=== EXERCISE INSTRUCTIONS ===
Work through the records below and copy every line that includes "some".

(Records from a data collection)
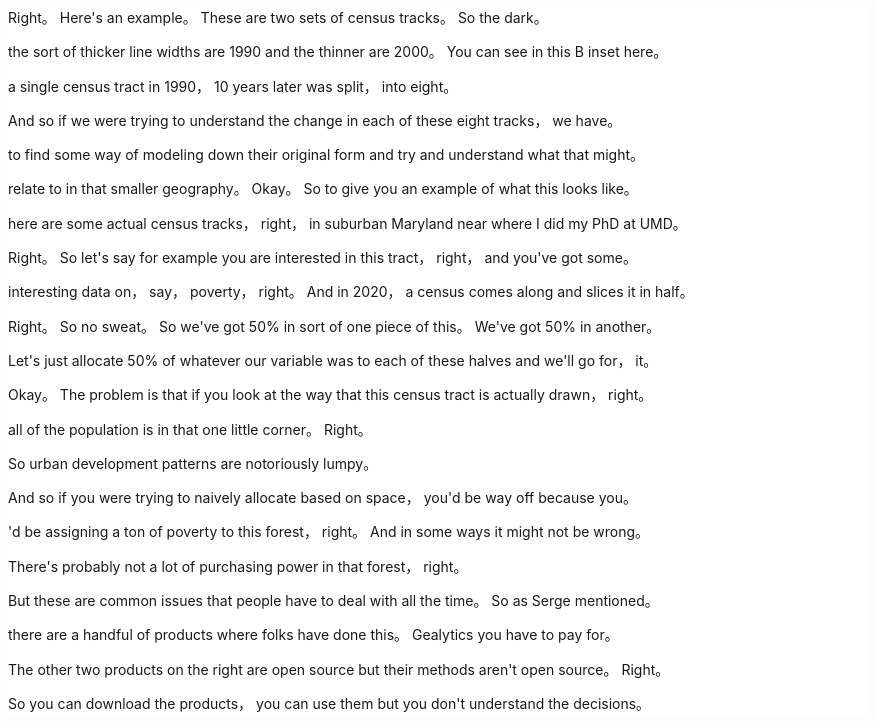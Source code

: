  Right。 Here's an example。 These are two sets of census tracks。 So the dark。

 the sort of thicker line widths are 1990 and the thinner are 2000。 You can see in this B inset here。

 a single census tract in 1990， 10 years later was split， into eight。

 And so if we were trying to understand the change in each of these eight tracks， we have。

 to find some way of modeling down their original form and try and understand what that might。

 relate to in that smaller geography。 Okay。 So to give you an example of what this looks like。

 here are some actual census tracks， right， in suburban Maryland near where I did my PhD at UMD。

 Right。 So let's say for example you are interested in this tract， right， and you've got some。

 interesting data on， say， poverty， right。 And in 2020， a census comes along and slices it in half。

 Right。 So no sweat。 So we've got 50% in sort of one piece of this。 We've got 50% in another。

 Let's just allocate 50% of whatever our variable was to each of these halves and we'll go for， it。

 Okay。 The problem is that if you look at the way that this census tract is actually drawn， right。

 all of the population is in that one little corner。 Right。

 So urban development patterns are notoriously lumpy。

 And so if you were trying to naively allocate based on space， you'd be way off because you。

'd be assigning a ton of poverty to this forest， right。 And in some ways it might not be wrong。

 There's probably not a lot of purchasing power in that forest， right。

 But these are common issues that people have to deal with all the time。 So as Serge mentioned。

 there are a handful of products where folks have done this。 Gealytics you have to pay for。

 The other two products on the right are open source but their methods aren't open source。 Right。

 So you can download the products， you can use them but you don't understand the decisions。


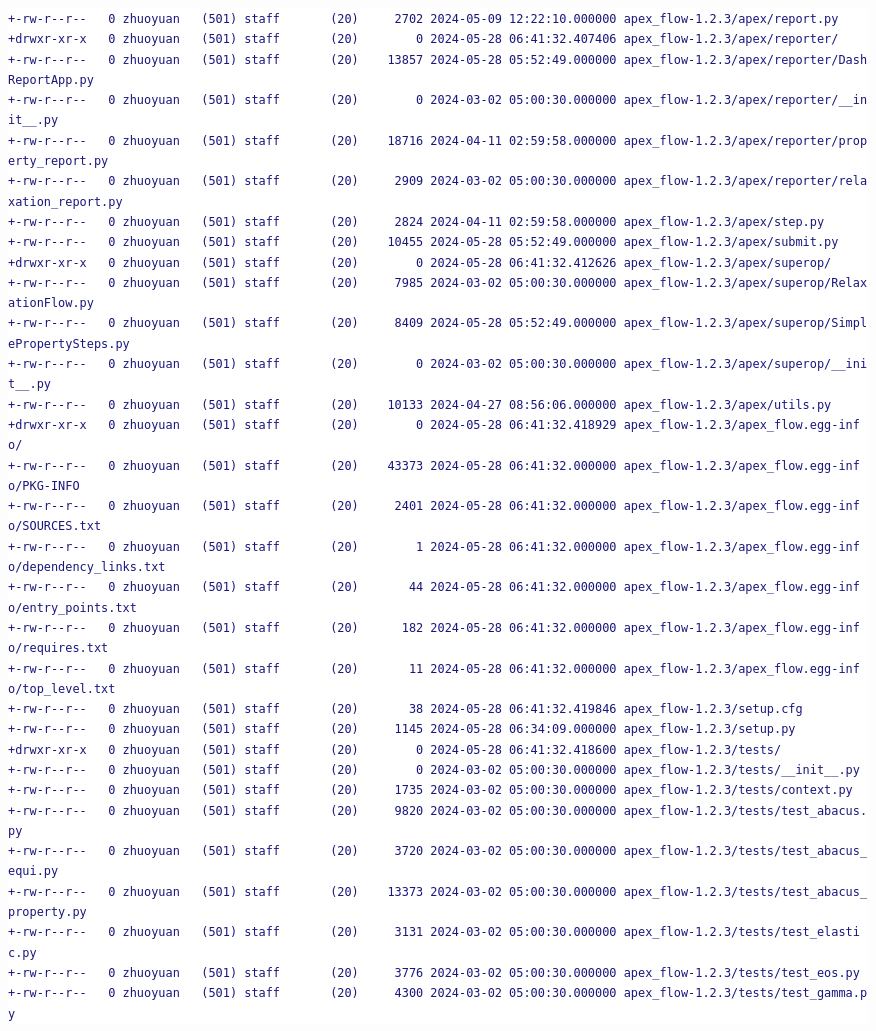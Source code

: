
 ```diff
+-rw-r--r--   0 zhuoyuan   (501) staff       (20)     2702 2024-05-09 12:22:10.000000 apex_flow-1.2.3/apex/report.py
+drwxr-xr-x   0 zhuoyuan   (501) staff       (20)        0 2024-05-28 06:41:32.407406 apex_flow-1.2.3/apex/reporter/
+-rw-r--r--   0 zhuoyuan   (501) staff       (20)    13857 2024-05-28 05:52:49.000000 apex_flow-1.2.3/apex/reporter/DashReportApp.py
+-rw-r--r--   0 zhuoyuan   (501) staff       (20)        0 2024-03-02 05:00:30.000000 apex_flow-1.2.3/apex/reporter/__init__.py
+-rw-r--r--   0 zhuoyuan   (501) staff       (20)    18716 2024-04-11 02:59:58.000000 apex_flow-1.2.3/apex/reporter/property_report.py
+-rw-r--r--   0 zhuoyuan   (501) staff       (20)     2909 2024-03-02 05:00:30.000000 apex_flow-1.2.3/apex/reporter/relaxation_report.py
+-rw-r--r--   0 zhuoyuan   (501) staff       (20)     2824 2024-04-11 02:59:58.000000 apex_flow-1.2.3/apex/step.py
+-rw-r--r--   0 zhuoyuan   (501) staff       (20)    10455 2024-05-28 05:52:49.000000 apex_flow-1.2.3/apex/submit.py
+drwxr-xr-x   0 zhuoyuan   (501) staff       (20)        0 2024-05-28 06:41:32.412626 apex_flow-1.2.3/apex/superop/
+-rw-r--r--   0 zhuoyuan   (501) staff       (20)     7985 2024-03-02 05:00:30.000000 apex_flow-1.2.3/apex/superop/RelaxationFlow.py
+-rw-r--r--   0 zhuoyuan   (501) staff       (20)     8409 2024-05-28 05:52:49.000000 apex_flow-1.2.3/apex/superop/SimplePropertySteps.py
+-rw-r--r--   0 zhuoyuan   (501) staff       (20)        0 2024-03-02 05:00:30.000000 apex_flow-1.2.3/apex/superop/__init__.py
+-rw-r--r--   0 zhuoyuan   (501) staff       (20)    10133 2024-04-27 08:56:06.000000 apex_flow-1.2.3/apex/utils.py
+drwxr-xr-x   0 zhuoyuan   (501) staff       (20)        0 2024-05-28 06:41:32.418929 apex_flow-1.2.3/apex_flow.egg-info/
+-rw-r--r--   0 zhuoyuan   (501) staff       (20)    43373 2024-05-28 06:41:32.000000 apex_flow-1.2.3/apex_flow.egg-info/PKG-INFO
+-rw-r--r--   0 zhuoyuan   (501) staff       (20)     2401 2024-05-28 06:41:32.000000 apex_flow-1.2.3/apex_flow.egg-info/SOURCES.txt
+-rw-r--r--   0 zhuoyuan   (501) staff       (20)        1 2024-05-28 06:41:32.000000 apex_flow-1.2.3/apex_flow.egg-info/dependency_links.txt
+-rw-r--r--   0 zhuoyuan   (501) staff       (20)       44 2024-05-28 06:41:32.000000 apex_flow-1.2.3/apex_flow.egg-info/entry_points.txt
+-rw-r--r--   0 zhuoyuan   (501) staff       (20)      182 2024-05-28 06:41:32.000000 apex_flow-1.2.3/apex_flow.egg-info/requires.txt
+-rw-r--r--   0 zhuoyuan   (501) staff       (20)       11 2024-05-28 06:41:32.000000 apex_flow-1.2.3/apex_flow.egg-info/top_level.txt
+-rw-r--r--   0 zhuoyuan   (501) staff       (20)       38 2024-05-28 06:41:32.419846 apex_flow-1.2.3/setup.cfg
+-rw-r--r--   0 zhuoyuan   (501) staff       (20)     1145 2024-05-28 06:34:09.000000 apex_flow-1.2.3/setup.py
+drwxr-xr-x   0 zhuoyuan   (501) staff       (20)        0 2024-05-28 06:41:32.418600 apex_flow-1.2.3/tests/
+-rw-r--r--   0 zhuoyuan   (501) staff       (20)        0 2024-03-02 05:00:30.000000 apex_flow-1.2.3/tests/__init__.py
+-rw-r--r--   0 zhuoyuan   (501) staff       (20)     1735 2024-03-02 05:00:30.000000 apex_flow-1.2.3/tests/context.py
+-rw-r--r--   0 zhuoyuan   (501) staff       (20)     9820 2024-03-02 05:00:30.000000 apex_flow-1.2.3/tests/test_abacus.py
+-rw-r--r--   0 zhuoyuan   (501) staff       (20)     3720 2024-03-02 05:00:30.000000 apex_flow-1.2.3/tests/test_abacus_equi.py
+-rw-r--r--   0 zhuoyuan   (501) staff       (20)    13373 2024-03-02 05:00:30.000000 apex_flow-1.2.3/tests/test_abacus_property.py
+-rw-r--r--   0 zhuoyuan   (501) staff       (20)     3131 2024-03-02 05:00:30.000000 apex_flow-1.2.3/tests/test_elastic.py
+-rw-r--r--   0 zhuoyuan   (501) staff       (20)     3776 2024-03-02 05:00:30.000000 apex_flow-1.2.3/tests/test_eos.py
+-rw-r--r--   0 zhuoyuan   (501) staff       (20)     4300 2024-03-02 05:00:30.000000 apex_flow-1.2.3/tests/test_gamma.py
```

=== RESULT ===
 to find some way of modeling down their original form and try and understand what that might。
 here are some actual census tracks， right， in suburban Maryland near where I did my PhD at UMD。
 Right。 So let's say for example you are interested in this tract， right， and you've got some。
'd be assigning a ton of poverty to this forest， right。 And in some ways it might not be wrong。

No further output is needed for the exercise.